Yield: 24 appetizer or 12 entree servings

ingredients

2 pounds pork tenderloin
Salt and black pepper
6 cups Kikkoman Tikka Masala Curry Sauce, divided
2 tablespoons vegetable oil
4 cups sliced onions
3 cups julienned red bell peppers
2 cups plum tomato strips
24 (6-inch) corn tortillas
2 large avocados, sliced (24 slices)
2 cups shredded jack cheese
Cilantro leaves, for garnish

directions

Season pork with salt and pepper; rub with 1/2 cup curry sauce. Wrap in foil; bake in 350°F oven for 2 hours. Cool to room temperature; shred. In large sauté pan, heat oil; add onions and peppers and sauté until soft. Add pork, tomatoes and 3 cups curry sauce; bring to a simmer.
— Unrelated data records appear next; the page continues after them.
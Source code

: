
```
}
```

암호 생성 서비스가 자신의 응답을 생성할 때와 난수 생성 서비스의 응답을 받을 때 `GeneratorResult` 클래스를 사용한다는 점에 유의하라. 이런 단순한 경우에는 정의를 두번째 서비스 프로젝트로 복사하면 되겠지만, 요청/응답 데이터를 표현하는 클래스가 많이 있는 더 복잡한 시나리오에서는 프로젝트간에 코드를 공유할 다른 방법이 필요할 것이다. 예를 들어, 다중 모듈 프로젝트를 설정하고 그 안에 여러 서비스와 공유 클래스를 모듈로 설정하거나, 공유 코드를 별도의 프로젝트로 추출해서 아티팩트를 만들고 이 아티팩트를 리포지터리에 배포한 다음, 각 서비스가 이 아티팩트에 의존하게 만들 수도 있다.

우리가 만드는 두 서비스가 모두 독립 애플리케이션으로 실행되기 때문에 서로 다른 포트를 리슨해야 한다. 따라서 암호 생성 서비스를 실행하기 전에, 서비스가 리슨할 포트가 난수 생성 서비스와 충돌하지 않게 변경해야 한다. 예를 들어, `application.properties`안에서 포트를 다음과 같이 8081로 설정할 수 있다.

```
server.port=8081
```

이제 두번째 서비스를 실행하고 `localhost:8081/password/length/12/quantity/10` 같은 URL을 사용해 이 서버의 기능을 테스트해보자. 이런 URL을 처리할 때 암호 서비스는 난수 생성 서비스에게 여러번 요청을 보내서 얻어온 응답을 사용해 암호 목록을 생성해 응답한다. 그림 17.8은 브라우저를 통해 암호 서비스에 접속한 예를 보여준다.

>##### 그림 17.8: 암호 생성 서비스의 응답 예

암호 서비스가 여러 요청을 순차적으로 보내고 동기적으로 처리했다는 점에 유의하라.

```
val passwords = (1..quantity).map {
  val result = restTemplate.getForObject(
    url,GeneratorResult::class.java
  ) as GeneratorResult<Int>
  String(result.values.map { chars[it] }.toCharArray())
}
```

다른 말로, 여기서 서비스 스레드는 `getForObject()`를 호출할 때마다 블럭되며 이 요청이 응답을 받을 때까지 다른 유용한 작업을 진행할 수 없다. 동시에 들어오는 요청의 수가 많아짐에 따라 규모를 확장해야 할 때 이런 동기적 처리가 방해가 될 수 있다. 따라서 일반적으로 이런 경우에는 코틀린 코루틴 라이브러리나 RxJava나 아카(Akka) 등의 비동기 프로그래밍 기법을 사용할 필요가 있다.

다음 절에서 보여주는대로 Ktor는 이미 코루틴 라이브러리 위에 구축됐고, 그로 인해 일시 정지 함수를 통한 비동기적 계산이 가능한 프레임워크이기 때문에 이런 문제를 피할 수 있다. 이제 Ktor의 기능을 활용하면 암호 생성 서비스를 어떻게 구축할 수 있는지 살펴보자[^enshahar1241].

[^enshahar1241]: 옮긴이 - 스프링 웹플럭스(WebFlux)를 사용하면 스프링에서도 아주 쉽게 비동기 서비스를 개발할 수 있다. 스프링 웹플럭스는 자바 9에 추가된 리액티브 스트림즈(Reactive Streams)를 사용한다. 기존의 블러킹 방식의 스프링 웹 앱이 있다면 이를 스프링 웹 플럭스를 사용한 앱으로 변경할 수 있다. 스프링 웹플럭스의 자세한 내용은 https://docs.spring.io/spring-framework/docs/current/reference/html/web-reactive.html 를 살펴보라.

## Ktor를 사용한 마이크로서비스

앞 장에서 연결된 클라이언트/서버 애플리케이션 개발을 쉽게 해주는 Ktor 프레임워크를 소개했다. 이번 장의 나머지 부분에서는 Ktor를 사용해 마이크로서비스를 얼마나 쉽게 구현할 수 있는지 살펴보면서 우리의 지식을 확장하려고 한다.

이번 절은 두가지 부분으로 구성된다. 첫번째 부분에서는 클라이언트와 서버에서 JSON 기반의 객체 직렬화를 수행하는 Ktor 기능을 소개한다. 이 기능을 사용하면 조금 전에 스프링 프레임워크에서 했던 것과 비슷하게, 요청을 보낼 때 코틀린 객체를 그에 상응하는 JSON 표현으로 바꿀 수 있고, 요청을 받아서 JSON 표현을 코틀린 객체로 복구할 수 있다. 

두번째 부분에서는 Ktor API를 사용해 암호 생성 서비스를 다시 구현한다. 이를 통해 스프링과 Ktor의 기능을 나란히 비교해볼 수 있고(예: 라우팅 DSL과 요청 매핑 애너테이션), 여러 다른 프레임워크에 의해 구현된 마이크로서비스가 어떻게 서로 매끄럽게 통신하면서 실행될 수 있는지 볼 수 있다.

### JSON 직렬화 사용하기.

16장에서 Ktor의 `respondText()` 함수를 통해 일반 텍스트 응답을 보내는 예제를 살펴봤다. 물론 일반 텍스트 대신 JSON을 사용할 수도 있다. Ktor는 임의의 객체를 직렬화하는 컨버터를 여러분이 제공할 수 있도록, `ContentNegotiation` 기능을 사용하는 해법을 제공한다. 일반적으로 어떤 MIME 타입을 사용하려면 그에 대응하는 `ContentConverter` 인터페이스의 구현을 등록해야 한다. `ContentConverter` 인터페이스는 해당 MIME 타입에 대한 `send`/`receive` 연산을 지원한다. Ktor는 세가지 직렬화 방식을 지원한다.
Heat tortillas in microwave or dip into hot oil for a few seconds on each side to soften. Spoon 1/3 cup pork mixture in the middle of each tortilla. Top with 1 slice avocado; roll up. Spread 1 cup curry sauce in the bottom of a shallow hotel pan; place rolled tortillas in pan. Brush tortillas with 1/2 cup curry sauce; sprinkle with cheese. Cover with foil; bake in 350°F oven for 20-25 minutes. To serve, drizzle with 1 cup curry sauce; sprinkle with cilantro.